Background: The aim of this study is to evaluate the effects of caffeine and/or estrogen deficiency on ligature‐induced bone loss (BL), trabecular bone area (TBA), and postextraction bone healing (BH). Methods: Rats were assigned into one of the following groups (15 each): 1) control = non‐ingestion of caffeine/sham surgery; 2) caffeine = ingestion of caffeine/sham surgery); 3) ovariectomized (OVX) = non‐ingestion of caffeine/ovariectomy; or 4) caffeine/OVX = ingestion of caffeine/ovariectomy. The rats were under caffeine administration for 65 days and/or estrogen deficiency for 51 days. On day 21 after ovariectomy, one first mandibular molar received a ligature and the contralateral tooth was not ligated. The first maxillary molars were extracted 8 days before sacrifice. BL, TBA, the positive cells for tartrate‐resistant acid phosphatase (TRAP), receptor activator of nuclear factor‐κB ligand (RANKL), and osteoprotegerin (OPG) were analyzed in the furcation area of mandibular molars. Histometric BH and gene expression of bone morphogenetic protein (BMP)‐2, BMP‐7, osteopontin, and bone sialoprotein were evaluated in alveolar sockets.

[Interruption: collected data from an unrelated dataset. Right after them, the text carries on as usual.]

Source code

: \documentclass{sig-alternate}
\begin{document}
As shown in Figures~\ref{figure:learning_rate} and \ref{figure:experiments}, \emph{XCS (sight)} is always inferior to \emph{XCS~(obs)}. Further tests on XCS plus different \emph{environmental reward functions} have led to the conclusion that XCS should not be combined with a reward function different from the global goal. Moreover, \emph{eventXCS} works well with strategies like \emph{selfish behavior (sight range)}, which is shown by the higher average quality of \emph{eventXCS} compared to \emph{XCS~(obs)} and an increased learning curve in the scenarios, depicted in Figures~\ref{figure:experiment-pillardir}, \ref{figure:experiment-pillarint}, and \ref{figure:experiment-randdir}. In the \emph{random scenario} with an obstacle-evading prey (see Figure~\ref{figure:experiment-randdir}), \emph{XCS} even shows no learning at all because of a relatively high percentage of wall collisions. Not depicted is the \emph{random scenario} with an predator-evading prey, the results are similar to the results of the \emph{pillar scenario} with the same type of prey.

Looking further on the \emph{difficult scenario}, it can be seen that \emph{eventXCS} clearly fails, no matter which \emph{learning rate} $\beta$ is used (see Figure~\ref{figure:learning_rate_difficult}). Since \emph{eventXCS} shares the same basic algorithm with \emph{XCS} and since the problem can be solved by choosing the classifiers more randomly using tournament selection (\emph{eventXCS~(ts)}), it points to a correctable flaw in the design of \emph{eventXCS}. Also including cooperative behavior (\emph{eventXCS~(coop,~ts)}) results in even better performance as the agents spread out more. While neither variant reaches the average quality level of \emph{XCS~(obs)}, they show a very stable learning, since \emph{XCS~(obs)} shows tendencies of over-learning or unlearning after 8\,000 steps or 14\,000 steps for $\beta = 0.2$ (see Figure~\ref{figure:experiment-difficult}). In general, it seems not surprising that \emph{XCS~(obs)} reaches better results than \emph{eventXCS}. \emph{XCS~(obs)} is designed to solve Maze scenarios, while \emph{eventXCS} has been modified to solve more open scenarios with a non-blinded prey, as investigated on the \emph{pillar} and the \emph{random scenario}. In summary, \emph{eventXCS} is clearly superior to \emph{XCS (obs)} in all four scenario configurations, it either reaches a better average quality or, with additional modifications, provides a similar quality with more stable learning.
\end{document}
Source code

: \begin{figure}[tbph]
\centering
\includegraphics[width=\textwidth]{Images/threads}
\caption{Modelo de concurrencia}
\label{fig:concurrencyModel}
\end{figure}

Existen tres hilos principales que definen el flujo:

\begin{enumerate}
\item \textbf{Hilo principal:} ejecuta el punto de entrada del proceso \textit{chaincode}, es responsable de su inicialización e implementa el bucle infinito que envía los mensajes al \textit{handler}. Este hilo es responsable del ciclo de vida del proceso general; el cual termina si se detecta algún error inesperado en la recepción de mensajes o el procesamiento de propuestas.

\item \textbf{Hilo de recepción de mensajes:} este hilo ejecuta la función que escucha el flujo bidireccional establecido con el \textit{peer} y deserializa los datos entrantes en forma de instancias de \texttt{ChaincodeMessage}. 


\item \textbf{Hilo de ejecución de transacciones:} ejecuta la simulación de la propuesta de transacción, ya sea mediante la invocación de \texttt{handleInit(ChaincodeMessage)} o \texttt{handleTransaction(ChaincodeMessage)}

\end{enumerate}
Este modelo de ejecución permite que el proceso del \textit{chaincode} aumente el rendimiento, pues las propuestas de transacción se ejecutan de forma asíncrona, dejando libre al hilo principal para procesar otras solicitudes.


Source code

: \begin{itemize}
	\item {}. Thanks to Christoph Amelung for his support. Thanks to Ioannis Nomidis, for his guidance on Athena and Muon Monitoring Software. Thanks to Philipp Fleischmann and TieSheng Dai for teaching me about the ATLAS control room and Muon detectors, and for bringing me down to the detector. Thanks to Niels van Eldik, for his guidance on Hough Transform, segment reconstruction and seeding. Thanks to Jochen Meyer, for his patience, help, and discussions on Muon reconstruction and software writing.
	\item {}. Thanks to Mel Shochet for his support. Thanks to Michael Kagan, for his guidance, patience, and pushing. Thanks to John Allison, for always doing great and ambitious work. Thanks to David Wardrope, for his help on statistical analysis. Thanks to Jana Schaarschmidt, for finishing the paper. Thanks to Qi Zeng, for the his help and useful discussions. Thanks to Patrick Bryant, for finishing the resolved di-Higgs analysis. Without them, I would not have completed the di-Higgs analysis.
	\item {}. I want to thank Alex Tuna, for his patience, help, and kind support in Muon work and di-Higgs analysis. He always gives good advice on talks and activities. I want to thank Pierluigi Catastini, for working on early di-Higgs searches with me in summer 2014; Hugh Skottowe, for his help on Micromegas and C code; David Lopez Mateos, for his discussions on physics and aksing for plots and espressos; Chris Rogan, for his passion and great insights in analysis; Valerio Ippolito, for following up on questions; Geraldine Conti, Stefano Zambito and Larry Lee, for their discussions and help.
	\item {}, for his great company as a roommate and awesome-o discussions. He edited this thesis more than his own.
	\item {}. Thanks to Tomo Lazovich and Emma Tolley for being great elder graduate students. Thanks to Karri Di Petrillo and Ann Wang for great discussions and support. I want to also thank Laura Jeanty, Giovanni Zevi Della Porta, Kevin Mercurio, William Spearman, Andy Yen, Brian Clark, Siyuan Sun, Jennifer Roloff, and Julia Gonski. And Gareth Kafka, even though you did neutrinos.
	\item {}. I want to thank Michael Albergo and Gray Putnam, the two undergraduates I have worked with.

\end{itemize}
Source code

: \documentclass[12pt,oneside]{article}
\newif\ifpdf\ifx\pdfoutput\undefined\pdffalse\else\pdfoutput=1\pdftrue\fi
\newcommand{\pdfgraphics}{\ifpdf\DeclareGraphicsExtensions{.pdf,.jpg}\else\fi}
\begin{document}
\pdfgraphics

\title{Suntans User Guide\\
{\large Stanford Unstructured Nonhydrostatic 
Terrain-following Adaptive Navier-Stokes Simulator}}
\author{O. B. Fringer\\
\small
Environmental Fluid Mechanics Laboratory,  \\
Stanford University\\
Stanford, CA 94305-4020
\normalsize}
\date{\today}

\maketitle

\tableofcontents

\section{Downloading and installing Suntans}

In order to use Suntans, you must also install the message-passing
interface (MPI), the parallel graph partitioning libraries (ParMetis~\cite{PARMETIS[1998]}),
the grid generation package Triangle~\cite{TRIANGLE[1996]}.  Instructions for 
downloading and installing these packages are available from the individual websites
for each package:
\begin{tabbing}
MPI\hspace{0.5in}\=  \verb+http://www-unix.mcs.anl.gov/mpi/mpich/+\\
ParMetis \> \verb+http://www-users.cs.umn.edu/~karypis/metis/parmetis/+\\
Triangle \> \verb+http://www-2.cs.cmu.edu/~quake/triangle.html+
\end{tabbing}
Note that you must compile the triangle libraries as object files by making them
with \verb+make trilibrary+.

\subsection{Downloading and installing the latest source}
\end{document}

Results: The caffeine group presented the greatest BL and the OVX group the highest number of TRAP‐positive (TRAP + ) cells around ligated teeth ( P <0.05). The control group presented higher TBA and BH than the other groups ( P <0.05). All test groups presented higher RANKL/OPG + cells than the control group around ligated/unligated teeth. The OVX and caffeine/OVX groups presented a greater number of TRAP + cells around unligated teeth than the control group ( P <0.05). There were no differences among groups for gene expression ( P >0.05). Conclusions: Caffeine increased BL in ligated teeth. Caffeine and/or estrogen deficiency decreased TBA in the unligated teeth and reduced BH after tooth extraction.